Walking to the stadium
My husband and I have been baseball season ticket holders at Lawrence-Dumont Stadium for many years.
According to your recent editorial (”If Wichita wants to get somewhere, its residents need to embrace walking,” Feb. 3) the new stadium will not have a large parking lot or garage because they are not needed. You contend there are 5,000-6,000 parking spaces within a 5- to 10-minute walk to the stadium.
Since my husband is now 85 years old, please publish a map of these mythical parking spaces indicating how many spaces are in each location, and what it will cost to park there. I am sure when we have a 100 plus degree day or days we will just be delighted to take a hike to get to the ballpark.
By the way, is that 5-10 minute walk a teenage walk or an old folks walk?
Pat Lehman, Wichita
Two minutes to midnight
On Jan. 24, 2019, the Bulletin of the Atomic Scientists had the Doomsday Clock set at two minutes before midnight, midnight being the apocalypse of nuclear war. Since then, the United States, and now Russia, have served notice that they are withdrawing from the Intermediate-Range Nuclear Forces Treaty, or INF. This follows the U.S. withdrawal from the Iran nuclear deal in 2018.
The Atomic Scientists call this dismantling of nuclear treaties the “new abnormal” that is “emboldening autocrats and lulling citizens around the world into a dangerous sense of anomie and political paralysis,” and “draws attention to the devolving state of nuclear and climate security”.

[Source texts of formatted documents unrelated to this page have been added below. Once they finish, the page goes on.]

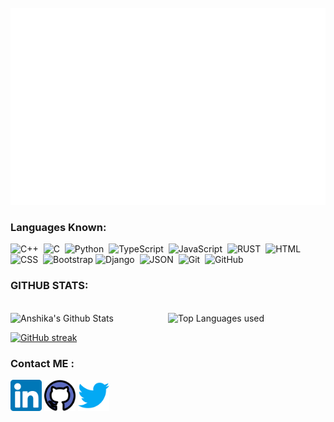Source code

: <div align="center">
	<br>
	<a href="https://raw.githubusercontent.com/Rishi-Sharma2002/tree/main/readme.md">
		<img src="header.svg" >
	</a>
	<br>

</div>

### Languages Known: 
![C++](https://img.shields.io/badge/C%2B%2B-00599C?style=for-the-badge&logo=c%2B%2B&logoColor=FFA518)&nbsp;
![C](https://img.shields.io/badge/-C-05122A?style=for-the-badge&logo=C&logoColor=A8B9CC)&nbsp;
![Python](https://img.shields.io/badge/-Python-05122A?style=for-the-badge&logo=python)&nbsp;
![TypeScript](https://img.shields.io/badge/-TypeScript-05122A?style=for-the-badge&logo=typescript)&nbsp;
![JavaScript](https://img.shields.io/badge/-JavaScript-05122A?style=for-the-badge&logo=javascript)&nbsp;
![RUST](https://img.shields.io/badge/Rust-black?style=for-the-badge&logo=rust&logoColor=#E57324)&nbsp;
![HTML](https://img.shields.io/badge/-HTML-05122A?style=for-the-badge&logo=HTML5)&nbsp;
![CSS](https://img.shields.io/badge/-CSS-05122A?style=for-the-badge&logo=CSS3&logoColor=1572B6)&nbsp;
![Bootstrap](https://img.shields.io/badge/-Bootstrap-05122A?style=for-the-badge&logo=bootstrap&logoColor=563D7C)
![Django](https://img.shields.io/badge/-Django-05122A?style=for-the-badge&logo=django&logoColor=092E20)&nbsp;
![JSON](https://img.shields.io/badge/json-5E5C5C?style=for-the-badge&logo=json&logoColor=black)&nbsp;
![Git](https://img.shields.io/badge/-Git-05122A?style=for-the-badge&logo=git)&nbsp;
![GitHub](https://img.shields.io/badge/-GitHub-05122A?style=for-the-badge&logo=github)&nbsp;

### GITHUB STATS:
<br>
<img align="left" alt="Anshika's Github Stats" src="https://github-readme-stats.vercel.app/api?username=Rishi-Sharma2002&&show_icons=true&theme=dark" width="50%" />

<img alt="Top Languages used" src="https://github-readme-stats.vercel.app/api/top-langs/?username=Rishi-Sharma2002&layout=compact&theme=dark" width="50%"/>

[![GitHub streak](https://github-readme-streak-stats.herokuapp.com/?user=Rishi-Sharma2002&theme=highcontrast)](https://github.com/DenverCoder1/github-readme-streak-stats)

### Contact ME :
<a href="https://www.linkedin.com/in/-rishi-sharma/"><img src="icons/linkedin.png" alt="Linkedin" width="50" height="50"></a>
<a href="https://github.com/Rishi-Sharma2002"><img src="icons/github.png" alt="GitHub" width="50" height="50"></a>
<a href="https://twitter.com/RishiSharma2002"><img src="icons/twitter.png" alt="Twitter" width="50" height="50"></a>

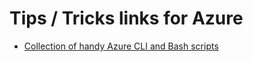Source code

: # Tips / Tricks links for Azure

- [Collection of handy Azure CLI and Bash scripts](https://pascalnaber.wordpress.com/2020/01/10/collection-of-handy-azure-cli-and-bash-scripts/)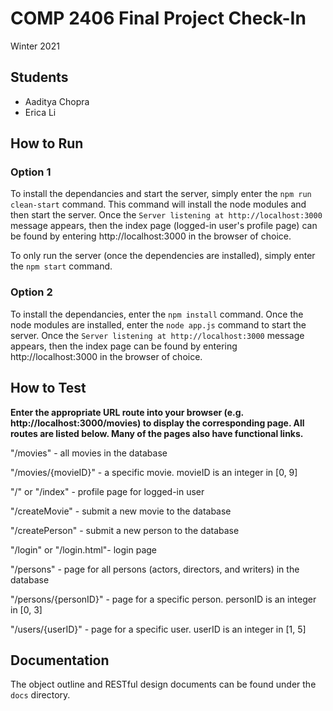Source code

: # COMP 2406 Final Project Check-In
Winter 2021

## Students
- Aaditya Chopra
- Erica Li
## How to Run
### Option 1
To install the dependancies and start the server, simply enter the `npm run clean-start` command.
This command will install the node modules and then start the server.
Once the `Server listening at http://localhost:3000` message appears, then the index page (logged-in user's profile page) can be found by entering http://localhost:3000 in the browser of choice.

To only run the server (once the dependencies are installed), simply enter the `npm start` command.

### Option 2
To install the dependancies, enter the `npm install` command.
Once the node modules are installed, enter the `node app.js` command to start the server.
Once the `Server listening at http://localhost:3000` message appears, then the index page can be found by entering http://localhost:3000 in the browser of choice.
## How to Test

**Enter the appropriate URL route into your browser (e.g. http://localhost:3000/movies) to display the corresponding page. All routes are listed below. 
Many of the pages also have functional links.**

"/movies" - all movies in the database

"/movies/{movieID}" - a specific movie. movieID is an integer in [0, 9]

"/" or "/index" - profile page for logged-in user

"/createMovie" - submit a new movie to the database

"/createPerson" - submit a new person to the database

"/login" or "/login.html"- login page

"/persons"  - page for all persons (actors, directors, and writers) in the database

"/persons/{personID}" - page for a specific person. personID is an integer in [0, 3]  

"/users/{userID}" - page for a specific user. userID is an integer in [1, 5]  


## Documentation
The object outline and RESTful design documents can be found under the `docs` directory.

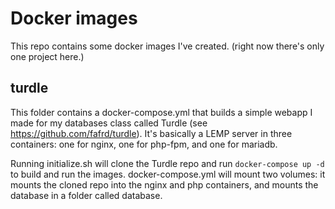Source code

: # Docker images

This repo contains some docker images I've created. (right now there's only one project here.)

## turdle

This folder contains a docker-compose.yml that builds a simple webapp I made for my databases class called Turdle (see https://github.com/fafrd/turdle). It's basically a LEMP server in three containers: one for nginx, one for php-fpm, and one for mariadb.

Running initialize.sh will clone the Turdle repo and run `docker-compose up -d` to build and run the images. docker-compose.yml will mount two volumes: it mounts the cloned repo into the nginx and php containers, and mounts the database in a folder called database.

I had a good friend, who passed away a few years ago, who worked tirelessly for peace and nuclear disarmament. He had grown up in Nazi Germany during World War II, and witnessed the effects of fascism and war first hand.

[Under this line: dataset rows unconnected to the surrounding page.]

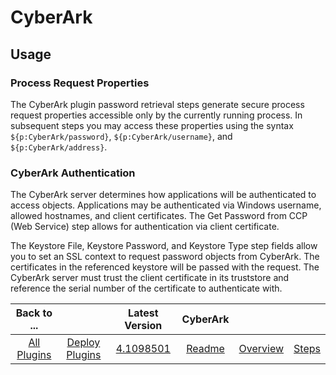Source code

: 
# CyberArk

## Usage

### Process Request Properties

The CyberArk plugin password retrieval steps generate secure process request properties accessible only by the currently running process. In subsequent steps you may access these properties using the syntax ``${p:CyberArk/password}``, ``${p:CyberArk/username}``, and ``${p:CyberArk/address}``.

### CyberArk Authentication

The CyberArk server determines how applications will be authenticated to access objects. Applications may be authenticated via Windows username, allowed hostnames, and client certificates. The Get Password from CCP (Web Service) step allows for authentication via client certificate.

The Keystore File, Keystore Password, and Keystore Type step fields allow you to set an SSL context to request password objects from CyberArk. The certificates in the referenced keystore will be passed with the request. The CyberArk server must trust the client certificate in its truststore and reference the serial number of the certificate to authenticate with.

|Back to ...||Latest Version|CyberArk |||
| :---: | :---: | :---: | :---: | :---: | :---: |
|[All Plugins](../../index.md)|[Deploy Plugins](../README.md)|[4.1098501](https://raw.githubusercontent.com/UrbanCode/IBM-UCD-PLUGINS/main/files/cyberark/cyberark-4.1098501.zip)|[Readme](README.md)|[Overview](overview.md)|[Steps](steps.md)|
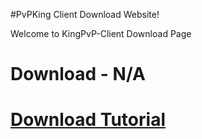 #PvPKing Client Download Website!


Welcome to KingPvP-Client Download Page

# Download - N/A

# [Download Tutorial](https://pvpking-client.github.io/downloadtut/)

My friend spent his life as a pediatrician working with children. I miss his wisdom, counsel, compassion and intellect, qualities sorely lacking in certain venues in politics today. In a way, I’m glad my friend can’t see the specter of fascism and nuclear holocaust that threatens humanity today. He would be worried for all his children.
William Skaer, Wichita
Carbon tax and Kansas energy
“America needs an energy policy that values innovation over regulation,” (Jan. 31 Eagle). The Energy Innovation and Carbon Dividend Act is in full agreement. It does not impose any regulations. Instead it frees consumer choice and American innovation to move us to more clean energy choices.
It should be clarified the energy prices quoted in that op-ed are only correct if 100 percent of your energy comes from fossil fuel. Which is not true in Kansas. Kansas wind, solar and nuclear make up about 55 percent of Kansas electric generation. These sources avoid the fee on carbon and so become ever cheaper consumer choices against taxpayer subsidized coal, natural gas and oil. With the expanding use of bio-fuels, and with all auto builders bringing electric cars and trucks to market within three years, transportation will also avoid some of the price increase.
By rebating the carbon fee as a cash dividend directly to all Americans on an equal basis, a majority of U.S. households end up with more money in their pockets, and low-income households typically benefit the most. That’s good for families in Rep. Ron Estess district, for business, and for the environment.